Last week I saw this article on the Guardian website – for those of you who don’t do links, the title is Want to be happy? Don’t live in the UK. It goes on to list various statistics which demonstrate that people in the UK and Ireland pay more tax, enjoy fewer holidays, shorter life expectancy and fewer hours sunshine than France, Spain and various other countries in Europe.
The title of the article made me smirk and feel a little smug (I certainly see more sunshine and enjoy more holidays than I did in London), but as a couple of friends pointed out, the UK is a great place to live! Amongst other things, we (or should I say they?) have a free health service for all, great education, low crime rates, low poverty and politicians who are publicly accountable. And yet people in the UK have been subjected to a steady stream of doom and gloom for years:
This contrasts starkly with Brazil, recently dubbed the ‘Country of Optimism’.

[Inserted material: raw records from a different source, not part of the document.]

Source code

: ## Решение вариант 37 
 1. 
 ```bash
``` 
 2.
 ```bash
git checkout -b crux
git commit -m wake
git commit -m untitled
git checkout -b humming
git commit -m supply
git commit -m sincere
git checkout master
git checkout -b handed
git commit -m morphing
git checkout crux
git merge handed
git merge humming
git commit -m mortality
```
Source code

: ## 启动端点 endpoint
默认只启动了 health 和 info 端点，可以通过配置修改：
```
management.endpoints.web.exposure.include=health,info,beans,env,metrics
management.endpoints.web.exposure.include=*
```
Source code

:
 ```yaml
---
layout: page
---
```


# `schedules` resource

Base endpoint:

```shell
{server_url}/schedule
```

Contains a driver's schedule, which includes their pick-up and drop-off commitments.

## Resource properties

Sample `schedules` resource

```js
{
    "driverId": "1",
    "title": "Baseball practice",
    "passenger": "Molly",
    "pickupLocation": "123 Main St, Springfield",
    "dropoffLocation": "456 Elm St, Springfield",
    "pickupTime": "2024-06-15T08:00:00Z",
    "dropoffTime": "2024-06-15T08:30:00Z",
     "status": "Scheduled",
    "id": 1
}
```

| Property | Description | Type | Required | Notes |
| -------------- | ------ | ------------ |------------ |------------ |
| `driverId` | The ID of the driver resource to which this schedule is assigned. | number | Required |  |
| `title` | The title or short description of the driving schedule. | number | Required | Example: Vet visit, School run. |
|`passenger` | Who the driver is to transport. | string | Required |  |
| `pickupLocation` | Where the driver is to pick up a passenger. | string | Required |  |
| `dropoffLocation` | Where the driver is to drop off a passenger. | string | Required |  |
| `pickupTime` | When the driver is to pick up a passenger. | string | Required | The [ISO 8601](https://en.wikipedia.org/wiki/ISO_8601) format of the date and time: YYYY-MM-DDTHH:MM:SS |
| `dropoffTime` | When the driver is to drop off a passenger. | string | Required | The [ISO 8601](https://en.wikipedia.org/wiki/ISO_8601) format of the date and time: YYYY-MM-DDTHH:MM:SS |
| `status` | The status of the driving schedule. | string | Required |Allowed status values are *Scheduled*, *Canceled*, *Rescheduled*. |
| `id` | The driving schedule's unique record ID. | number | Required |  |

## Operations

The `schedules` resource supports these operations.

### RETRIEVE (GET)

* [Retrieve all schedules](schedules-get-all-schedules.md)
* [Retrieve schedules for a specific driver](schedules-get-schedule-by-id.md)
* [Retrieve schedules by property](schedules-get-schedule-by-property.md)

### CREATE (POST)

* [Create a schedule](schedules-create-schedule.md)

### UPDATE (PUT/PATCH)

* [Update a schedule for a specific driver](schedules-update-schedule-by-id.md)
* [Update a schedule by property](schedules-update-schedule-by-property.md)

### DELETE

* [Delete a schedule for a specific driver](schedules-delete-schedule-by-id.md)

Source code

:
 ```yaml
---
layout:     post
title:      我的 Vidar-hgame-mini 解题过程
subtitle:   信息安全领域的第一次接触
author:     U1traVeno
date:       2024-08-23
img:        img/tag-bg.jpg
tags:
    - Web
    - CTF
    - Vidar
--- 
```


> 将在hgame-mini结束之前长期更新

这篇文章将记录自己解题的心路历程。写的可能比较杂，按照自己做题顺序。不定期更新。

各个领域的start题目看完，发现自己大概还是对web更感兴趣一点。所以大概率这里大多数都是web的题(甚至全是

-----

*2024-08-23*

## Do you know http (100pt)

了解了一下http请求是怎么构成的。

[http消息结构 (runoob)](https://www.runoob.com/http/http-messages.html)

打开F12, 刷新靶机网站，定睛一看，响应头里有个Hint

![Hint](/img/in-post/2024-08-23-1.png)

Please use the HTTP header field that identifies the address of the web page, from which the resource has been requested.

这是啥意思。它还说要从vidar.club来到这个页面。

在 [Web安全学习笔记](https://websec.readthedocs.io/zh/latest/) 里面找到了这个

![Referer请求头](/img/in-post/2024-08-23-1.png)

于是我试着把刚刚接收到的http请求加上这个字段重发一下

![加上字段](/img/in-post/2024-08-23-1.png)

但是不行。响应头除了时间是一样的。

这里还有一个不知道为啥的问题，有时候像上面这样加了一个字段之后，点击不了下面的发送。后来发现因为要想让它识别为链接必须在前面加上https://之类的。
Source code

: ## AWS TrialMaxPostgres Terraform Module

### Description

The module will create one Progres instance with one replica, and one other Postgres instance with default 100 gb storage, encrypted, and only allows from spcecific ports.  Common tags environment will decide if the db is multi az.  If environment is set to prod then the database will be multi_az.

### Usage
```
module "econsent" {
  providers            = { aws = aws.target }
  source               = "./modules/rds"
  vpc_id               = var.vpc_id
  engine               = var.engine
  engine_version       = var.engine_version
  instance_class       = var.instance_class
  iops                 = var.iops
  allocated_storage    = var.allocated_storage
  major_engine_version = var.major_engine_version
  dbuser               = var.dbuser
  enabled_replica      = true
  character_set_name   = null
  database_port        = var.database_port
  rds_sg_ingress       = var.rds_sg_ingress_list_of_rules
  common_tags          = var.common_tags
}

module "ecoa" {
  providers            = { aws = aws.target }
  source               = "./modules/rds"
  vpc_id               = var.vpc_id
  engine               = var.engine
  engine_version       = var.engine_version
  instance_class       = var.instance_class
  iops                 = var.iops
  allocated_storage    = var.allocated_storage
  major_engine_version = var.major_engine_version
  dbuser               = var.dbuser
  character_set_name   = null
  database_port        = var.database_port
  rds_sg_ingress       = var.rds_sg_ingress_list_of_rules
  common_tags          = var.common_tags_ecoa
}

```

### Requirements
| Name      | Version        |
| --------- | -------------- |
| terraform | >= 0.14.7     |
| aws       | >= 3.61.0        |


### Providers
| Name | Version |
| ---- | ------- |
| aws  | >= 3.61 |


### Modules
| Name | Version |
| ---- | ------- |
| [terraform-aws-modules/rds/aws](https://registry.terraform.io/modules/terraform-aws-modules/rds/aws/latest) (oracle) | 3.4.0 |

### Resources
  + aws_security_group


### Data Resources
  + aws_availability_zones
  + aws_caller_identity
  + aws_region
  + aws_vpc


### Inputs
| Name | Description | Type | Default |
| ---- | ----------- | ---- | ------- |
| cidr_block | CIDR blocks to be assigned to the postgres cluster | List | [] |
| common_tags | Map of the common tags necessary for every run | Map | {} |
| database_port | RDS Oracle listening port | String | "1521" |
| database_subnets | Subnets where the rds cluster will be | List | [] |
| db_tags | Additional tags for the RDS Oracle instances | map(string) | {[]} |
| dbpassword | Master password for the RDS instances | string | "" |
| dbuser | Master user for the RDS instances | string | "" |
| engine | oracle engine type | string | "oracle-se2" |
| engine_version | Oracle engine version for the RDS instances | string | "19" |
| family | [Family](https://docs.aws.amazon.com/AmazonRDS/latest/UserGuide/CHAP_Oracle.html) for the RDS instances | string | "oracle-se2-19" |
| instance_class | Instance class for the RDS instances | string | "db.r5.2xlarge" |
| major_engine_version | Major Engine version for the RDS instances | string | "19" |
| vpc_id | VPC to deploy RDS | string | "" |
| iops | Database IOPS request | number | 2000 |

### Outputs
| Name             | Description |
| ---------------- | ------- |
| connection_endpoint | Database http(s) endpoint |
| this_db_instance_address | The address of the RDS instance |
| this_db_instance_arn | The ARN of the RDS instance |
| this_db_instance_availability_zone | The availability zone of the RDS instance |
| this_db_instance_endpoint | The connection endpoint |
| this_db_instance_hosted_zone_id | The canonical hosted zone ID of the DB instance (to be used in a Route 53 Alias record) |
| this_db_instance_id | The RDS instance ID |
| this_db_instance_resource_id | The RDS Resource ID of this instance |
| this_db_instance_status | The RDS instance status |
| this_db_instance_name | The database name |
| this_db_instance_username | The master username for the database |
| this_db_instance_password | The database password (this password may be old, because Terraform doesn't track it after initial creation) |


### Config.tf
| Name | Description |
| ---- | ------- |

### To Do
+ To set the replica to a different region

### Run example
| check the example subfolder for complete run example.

As part of my ongoing efforts to improve my Portuguese, this week I have been slowly working my way through a really interesting article in last month’s Época magazine. They recently repeated a survey originally carried out back in 1998, asking Brazilians about their lives, circumstances and their hopes for the future.
|Brazil, the country of optimism. What a contrast!|
As you might guess from the picture above (it was the cover story), the research suggests that Brazilians are very optimistic. In fact there was more to it than that. The research suggests that there has been a massive jump in optimism in Brazil in the period between 1998 and 2011. Check out this graph:
It’s too long an article for me to summarise everything, but I think there are some interesting points raised that are worth highlighting. The more recent jump in Brazilian optimism is explained (at least partially) through the continued economic growth that Brazil has enjoyed while Europe and the US have suffered.
The article also suggests that Brazilians have been optimistic in general since the 1930s when the country was given a sense of unity through the boosting of industry and urbanisation and a feeling of nationalism was supported and spread through the radio.
This issue around nationalism and national pride is an interesting one for me. Most Brazilians are puzzled when I tell them that an English flag has very sinister, fascistic connotations – to hang one outside your house would suggest to most people that you are a racist xenophobe. Many British people feel uncomfortable with displays of national pride and as with Brazil, this is related to our nation’s history over the last hundred years or so.
Well I have to say, I love living in this positive atmosphere. Brazilians have a phrase, Gentileza gera gentileza (kindness generates kindness) and I think this could be expanded to include optimism: Otimismo gera otimismo! But although I live here in Brazil, ‘my country’ will always be Britain – I’m saddened and depressed by how negative things seem to be back home and I don’t think it’s just because of the economy. How do you feel about your country?